▸ Task instructions
Only these lines of the data below are wanted: the one with "- [ ] Support for structs", the one with "- To detect", and any lines between them, each repeated exactly.

Exercise data: Begin

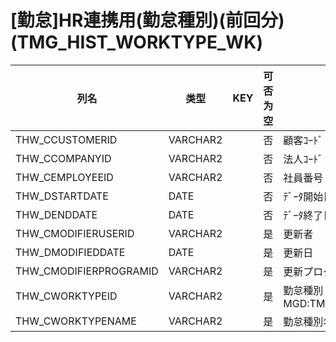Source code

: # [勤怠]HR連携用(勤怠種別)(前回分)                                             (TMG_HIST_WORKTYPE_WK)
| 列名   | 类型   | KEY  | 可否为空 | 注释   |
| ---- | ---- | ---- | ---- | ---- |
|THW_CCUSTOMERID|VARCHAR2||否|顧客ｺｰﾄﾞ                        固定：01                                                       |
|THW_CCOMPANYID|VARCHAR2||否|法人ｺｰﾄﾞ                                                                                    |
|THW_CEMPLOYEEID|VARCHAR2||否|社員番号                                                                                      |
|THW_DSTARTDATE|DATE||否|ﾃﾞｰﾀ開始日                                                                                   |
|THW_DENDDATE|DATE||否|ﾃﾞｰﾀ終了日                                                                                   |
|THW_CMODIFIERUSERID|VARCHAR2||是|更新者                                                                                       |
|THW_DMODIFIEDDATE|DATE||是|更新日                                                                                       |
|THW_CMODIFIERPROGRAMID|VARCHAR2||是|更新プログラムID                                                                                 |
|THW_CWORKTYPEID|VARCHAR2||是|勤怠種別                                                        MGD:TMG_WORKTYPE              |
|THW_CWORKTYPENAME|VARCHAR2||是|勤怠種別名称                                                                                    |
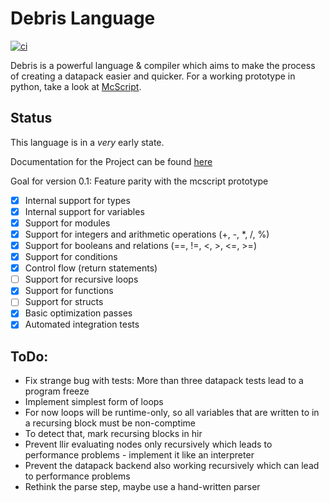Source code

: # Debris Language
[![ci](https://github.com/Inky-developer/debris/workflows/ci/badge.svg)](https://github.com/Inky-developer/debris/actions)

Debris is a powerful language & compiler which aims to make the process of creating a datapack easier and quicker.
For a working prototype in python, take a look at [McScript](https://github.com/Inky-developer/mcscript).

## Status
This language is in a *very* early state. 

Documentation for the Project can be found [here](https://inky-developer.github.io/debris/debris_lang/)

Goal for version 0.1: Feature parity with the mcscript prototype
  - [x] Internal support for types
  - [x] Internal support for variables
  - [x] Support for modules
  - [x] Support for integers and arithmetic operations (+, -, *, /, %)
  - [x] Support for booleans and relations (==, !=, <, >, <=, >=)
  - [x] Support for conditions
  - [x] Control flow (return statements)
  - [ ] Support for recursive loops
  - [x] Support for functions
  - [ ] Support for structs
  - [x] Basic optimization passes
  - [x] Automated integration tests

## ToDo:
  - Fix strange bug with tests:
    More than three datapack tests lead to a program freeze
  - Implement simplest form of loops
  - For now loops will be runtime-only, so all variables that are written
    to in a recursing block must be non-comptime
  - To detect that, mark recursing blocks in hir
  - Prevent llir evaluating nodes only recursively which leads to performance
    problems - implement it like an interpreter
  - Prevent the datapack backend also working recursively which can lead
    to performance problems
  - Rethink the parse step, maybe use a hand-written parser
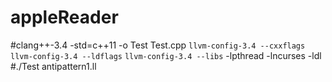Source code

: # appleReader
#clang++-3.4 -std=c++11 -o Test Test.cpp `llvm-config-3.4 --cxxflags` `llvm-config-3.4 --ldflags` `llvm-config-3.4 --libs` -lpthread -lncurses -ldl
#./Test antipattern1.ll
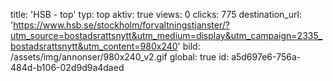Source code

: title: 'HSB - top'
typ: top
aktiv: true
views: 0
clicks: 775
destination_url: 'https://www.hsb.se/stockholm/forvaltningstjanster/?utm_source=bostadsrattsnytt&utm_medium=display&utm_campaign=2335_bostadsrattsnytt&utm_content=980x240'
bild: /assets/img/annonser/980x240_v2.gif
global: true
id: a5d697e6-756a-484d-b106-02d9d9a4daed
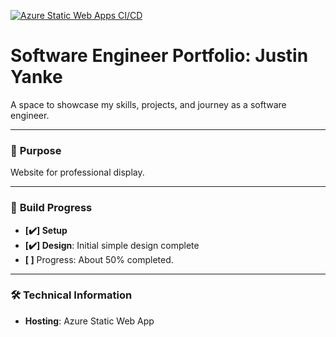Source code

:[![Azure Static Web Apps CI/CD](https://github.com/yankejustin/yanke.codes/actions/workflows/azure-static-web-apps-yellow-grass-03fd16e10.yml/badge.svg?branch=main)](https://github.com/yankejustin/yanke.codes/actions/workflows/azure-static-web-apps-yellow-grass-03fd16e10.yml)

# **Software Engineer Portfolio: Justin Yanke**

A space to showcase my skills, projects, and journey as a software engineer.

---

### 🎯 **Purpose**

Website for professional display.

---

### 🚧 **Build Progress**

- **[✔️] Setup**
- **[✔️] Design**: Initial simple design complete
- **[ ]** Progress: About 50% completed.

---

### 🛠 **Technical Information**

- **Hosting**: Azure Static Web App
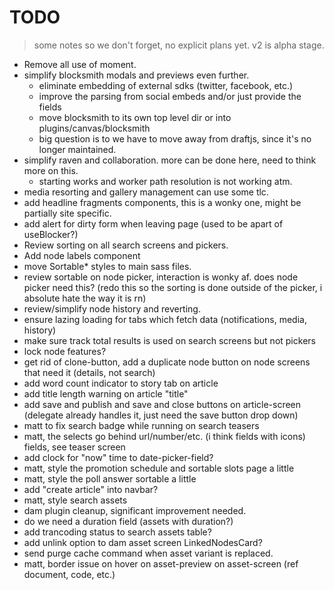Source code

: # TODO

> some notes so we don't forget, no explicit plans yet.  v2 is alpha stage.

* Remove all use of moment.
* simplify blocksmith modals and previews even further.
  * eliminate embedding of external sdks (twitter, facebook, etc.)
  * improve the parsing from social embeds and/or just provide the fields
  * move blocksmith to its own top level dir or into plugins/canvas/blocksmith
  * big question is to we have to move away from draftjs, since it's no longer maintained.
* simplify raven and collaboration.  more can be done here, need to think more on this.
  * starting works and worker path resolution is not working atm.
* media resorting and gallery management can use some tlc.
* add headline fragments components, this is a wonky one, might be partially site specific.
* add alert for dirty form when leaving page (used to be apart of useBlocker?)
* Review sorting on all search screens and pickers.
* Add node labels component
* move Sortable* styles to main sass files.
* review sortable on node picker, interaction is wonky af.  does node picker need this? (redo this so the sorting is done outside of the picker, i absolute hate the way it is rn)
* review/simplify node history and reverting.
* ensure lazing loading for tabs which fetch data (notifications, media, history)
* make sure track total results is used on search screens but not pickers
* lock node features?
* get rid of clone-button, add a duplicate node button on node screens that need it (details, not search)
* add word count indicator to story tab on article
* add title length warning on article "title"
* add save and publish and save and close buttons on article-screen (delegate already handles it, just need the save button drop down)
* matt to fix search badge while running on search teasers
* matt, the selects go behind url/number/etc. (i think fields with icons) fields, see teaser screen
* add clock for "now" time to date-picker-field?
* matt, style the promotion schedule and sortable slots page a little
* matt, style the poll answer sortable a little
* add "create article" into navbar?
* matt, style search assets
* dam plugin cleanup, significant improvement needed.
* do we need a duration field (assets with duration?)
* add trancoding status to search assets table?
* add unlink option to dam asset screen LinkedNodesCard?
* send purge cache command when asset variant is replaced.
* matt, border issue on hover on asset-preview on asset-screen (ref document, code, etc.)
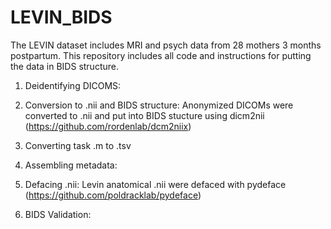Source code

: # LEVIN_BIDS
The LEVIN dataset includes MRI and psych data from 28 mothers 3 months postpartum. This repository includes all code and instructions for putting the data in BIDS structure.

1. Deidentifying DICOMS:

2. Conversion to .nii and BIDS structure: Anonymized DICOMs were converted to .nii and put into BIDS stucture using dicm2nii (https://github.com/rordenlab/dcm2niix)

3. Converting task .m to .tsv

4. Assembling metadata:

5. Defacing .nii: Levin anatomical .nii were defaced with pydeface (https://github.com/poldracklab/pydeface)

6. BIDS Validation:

Exercise data: End

▸ Exercise solution
  - [ ] Support for structs
  - [x] Basic optimization passes
  - [x] Automated integration tests

## ToDo:
  - Fix strange bug with tests:
    More than three datapack tests lead to a program freeze
  - Implement simplest form of loops
  - For now loops will be runtime-only, so all variables that are written
    to in a recursing block must be non-comptime
  - To detect that, mark recursing blocks in hir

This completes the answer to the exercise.